En 1955, il décide de toucher au répertoire de
musique de chambre et fonde le trio Beaux-Arts avec le violoniste Daniel
Guilet et le violoncelliste Bernard Greenhouse. À l'origine, le trio
n'avait été mis sur pied que pour remplacer le trio Albeneri qui devait se
produire à Tanglewood et possiblement endisquer un long jeu. Avant le
concert, le chef d'orchestre Charles Munch (qui était également le
directeur du camp cet été-là), les rencontre pour leur souhaiter bonne
chance et s'excuser à l'avance car il devait quitter à l'intermission pour
assister à une répétition. Emballé par leur musicalité exceptionnelle, il
se ravise et décide de rester jusqu'à la toute fin. Après le concert, il
les déclare les dignes successeurs du trio Thibaud-Casals-Cortot et les
membres du trio se retrouvent avec des contrats pour 70 récitals au cours
de l'année suivante !
Depuis ce fameux concert, le Trio Beaux-Arts a
donné plus de 125 récitals par année et endisqué presque tout le
répertoire existant pour trio. Menahem Pressler est le seul membre restant
du trio d'origine, la formation s'étant transformée au cours des ans. En
plus de jouer en trio, Menahem Pressler est souvent artiste invité avec
les quatuors Juilliard, Tokyo, Guarneri et Emerson. En février 1996,
Menahem Pressler décide de se lancer dans un nouveau défi : un premier
récital solo au Carnegie Hall ! Lors de ce récital, des élèves et des amis
du monde entier sont venus écouter leur mentor. Quand l'artiste salue le
public, l'excitation est à son comble. En entrevue , Menahem Pressler
affirme : "Avant le récital, j'ai dû me convaincre. Suis-je assez fort ?
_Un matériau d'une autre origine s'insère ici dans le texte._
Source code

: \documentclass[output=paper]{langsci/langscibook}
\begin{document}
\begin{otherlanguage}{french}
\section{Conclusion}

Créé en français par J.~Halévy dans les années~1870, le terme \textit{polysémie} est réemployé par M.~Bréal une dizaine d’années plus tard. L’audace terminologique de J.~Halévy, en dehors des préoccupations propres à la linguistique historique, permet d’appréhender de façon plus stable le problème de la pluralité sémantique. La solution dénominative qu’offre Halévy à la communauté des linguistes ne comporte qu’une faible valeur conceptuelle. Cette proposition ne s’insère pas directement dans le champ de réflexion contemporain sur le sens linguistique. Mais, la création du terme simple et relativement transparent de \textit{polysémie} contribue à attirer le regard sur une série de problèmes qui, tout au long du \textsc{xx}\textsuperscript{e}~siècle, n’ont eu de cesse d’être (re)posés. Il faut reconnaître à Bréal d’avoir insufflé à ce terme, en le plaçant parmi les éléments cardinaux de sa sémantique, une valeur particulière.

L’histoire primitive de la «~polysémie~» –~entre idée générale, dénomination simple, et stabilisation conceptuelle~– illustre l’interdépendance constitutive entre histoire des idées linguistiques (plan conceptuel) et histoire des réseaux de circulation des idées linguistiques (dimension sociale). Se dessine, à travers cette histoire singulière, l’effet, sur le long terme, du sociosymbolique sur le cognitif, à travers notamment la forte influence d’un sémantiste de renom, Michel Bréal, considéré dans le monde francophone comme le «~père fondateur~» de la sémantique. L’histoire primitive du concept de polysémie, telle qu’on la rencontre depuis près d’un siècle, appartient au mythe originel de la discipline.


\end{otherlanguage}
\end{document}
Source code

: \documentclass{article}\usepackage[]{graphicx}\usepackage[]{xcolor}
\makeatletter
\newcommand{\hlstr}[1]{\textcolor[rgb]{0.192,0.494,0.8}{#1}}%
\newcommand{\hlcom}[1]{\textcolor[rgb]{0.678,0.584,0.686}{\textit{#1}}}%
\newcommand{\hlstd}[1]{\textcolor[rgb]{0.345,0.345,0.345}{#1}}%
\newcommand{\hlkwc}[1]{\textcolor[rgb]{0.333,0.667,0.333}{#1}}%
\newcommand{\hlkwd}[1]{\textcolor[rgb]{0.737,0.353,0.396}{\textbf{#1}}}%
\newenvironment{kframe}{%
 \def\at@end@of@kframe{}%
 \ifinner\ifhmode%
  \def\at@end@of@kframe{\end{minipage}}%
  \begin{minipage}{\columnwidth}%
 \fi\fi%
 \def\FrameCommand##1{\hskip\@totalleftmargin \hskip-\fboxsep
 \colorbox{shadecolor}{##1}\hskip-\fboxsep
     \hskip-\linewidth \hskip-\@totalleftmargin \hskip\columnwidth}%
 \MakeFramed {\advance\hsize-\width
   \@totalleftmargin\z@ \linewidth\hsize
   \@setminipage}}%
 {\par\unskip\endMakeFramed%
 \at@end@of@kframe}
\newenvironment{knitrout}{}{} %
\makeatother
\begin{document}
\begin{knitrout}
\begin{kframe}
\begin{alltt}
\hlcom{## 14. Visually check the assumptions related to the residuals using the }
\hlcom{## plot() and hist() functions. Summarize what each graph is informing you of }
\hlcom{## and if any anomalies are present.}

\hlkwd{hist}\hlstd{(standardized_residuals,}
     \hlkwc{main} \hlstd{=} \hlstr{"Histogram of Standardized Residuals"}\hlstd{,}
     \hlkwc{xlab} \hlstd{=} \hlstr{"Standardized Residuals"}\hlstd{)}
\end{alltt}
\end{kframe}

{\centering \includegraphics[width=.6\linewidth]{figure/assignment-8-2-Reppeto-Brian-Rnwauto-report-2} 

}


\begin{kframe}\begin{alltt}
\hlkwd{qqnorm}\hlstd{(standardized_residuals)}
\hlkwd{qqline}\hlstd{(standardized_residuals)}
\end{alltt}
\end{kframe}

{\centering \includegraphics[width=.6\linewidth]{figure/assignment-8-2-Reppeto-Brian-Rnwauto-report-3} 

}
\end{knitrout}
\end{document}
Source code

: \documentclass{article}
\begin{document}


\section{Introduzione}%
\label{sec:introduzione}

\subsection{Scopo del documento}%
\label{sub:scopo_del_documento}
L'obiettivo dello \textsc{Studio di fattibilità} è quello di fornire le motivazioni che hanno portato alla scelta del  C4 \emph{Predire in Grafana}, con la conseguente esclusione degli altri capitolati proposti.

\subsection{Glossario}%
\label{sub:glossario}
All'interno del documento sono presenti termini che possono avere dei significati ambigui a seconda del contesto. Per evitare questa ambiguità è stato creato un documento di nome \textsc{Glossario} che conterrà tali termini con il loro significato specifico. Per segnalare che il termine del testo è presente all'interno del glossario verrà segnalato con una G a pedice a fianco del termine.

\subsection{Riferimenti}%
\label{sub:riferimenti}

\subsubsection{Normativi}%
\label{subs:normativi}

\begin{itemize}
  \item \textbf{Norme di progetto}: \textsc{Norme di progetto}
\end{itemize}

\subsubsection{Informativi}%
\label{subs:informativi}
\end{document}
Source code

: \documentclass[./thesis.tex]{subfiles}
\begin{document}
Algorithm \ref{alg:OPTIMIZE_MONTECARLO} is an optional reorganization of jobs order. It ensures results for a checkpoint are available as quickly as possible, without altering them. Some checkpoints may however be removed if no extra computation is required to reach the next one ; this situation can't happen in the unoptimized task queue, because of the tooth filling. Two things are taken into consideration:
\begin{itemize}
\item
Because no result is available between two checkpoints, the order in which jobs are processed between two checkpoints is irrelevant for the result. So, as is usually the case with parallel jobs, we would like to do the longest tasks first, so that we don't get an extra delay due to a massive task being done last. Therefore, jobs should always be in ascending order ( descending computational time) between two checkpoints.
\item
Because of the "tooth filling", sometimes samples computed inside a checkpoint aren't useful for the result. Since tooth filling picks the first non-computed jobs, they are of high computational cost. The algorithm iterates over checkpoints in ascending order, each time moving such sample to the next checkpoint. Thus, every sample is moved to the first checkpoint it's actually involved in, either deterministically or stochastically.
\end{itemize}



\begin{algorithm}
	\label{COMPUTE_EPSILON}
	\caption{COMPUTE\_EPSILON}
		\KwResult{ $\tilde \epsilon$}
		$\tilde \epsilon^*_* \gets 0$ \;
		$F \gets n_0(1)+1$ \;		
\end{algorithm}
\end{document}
Ai-je encore la discipline et l'énergie nécessaires ? Je devais me prouver
tout cela à moi-même et montrer par l'exemple qu'un artiste ne doit jamais
abandonner. Je dis toujours aux élèves : 'Travaillez et une occasion se
présentera, mais restez constamment aux aguets pour pouvoir saisir cette
chance !' Souvent les élèves me répondent : ' Ah ! si
seulement...j'aurais pu...' Cela représente pour moi la pire excuse !"
Pour Menahem Pressler, l'enseignement reste un
enrichissement. Depuis 1955, il est professeur à l'université d'Indiana à
Bloomington. Son dévouement en tant que pédagogue n'a d'égal que sa
passion pour l'interprétation. Malgré ses engagements professionnels
(toujours plus de 100 concerts par année), il quitte rarement son studio
d'enseignement plus de 2 semaines. Une journée typique pour lui se compose
de 8 heures d'enseignement. Il rentre chez lui et pratique ensuite 4
heures par soir, 7 jours sur 7, 12 mois par année (il n'a pris de vacances
qu'une seule fois dans toute sa vie !)
Une chose frappante quand on assiste à un
masterclass de Menahem Pressler est l'insistance avec laquelle il
encourage chaque élève à conserver sa personnalité musicale, sa vision
personnelle de l'œuvre, même si elle diffère de celle du professeur. Quand
on lui demande quels élèves il accepte, Menahem Pressler répond qu'il
cherche une personnalité forte, quelqu'un qui travaillera fort et essaiera
de développer son potentiel au maximum. Mais d'abord, il recherche l'amour
de la musique. Si un élève a un amour réel pour la musique, il sera
heureux quel que soit le rôle de la musique dans sa vie. "Plusieurs
professeurs transmettent leur amour des œuvres à leurs élèves.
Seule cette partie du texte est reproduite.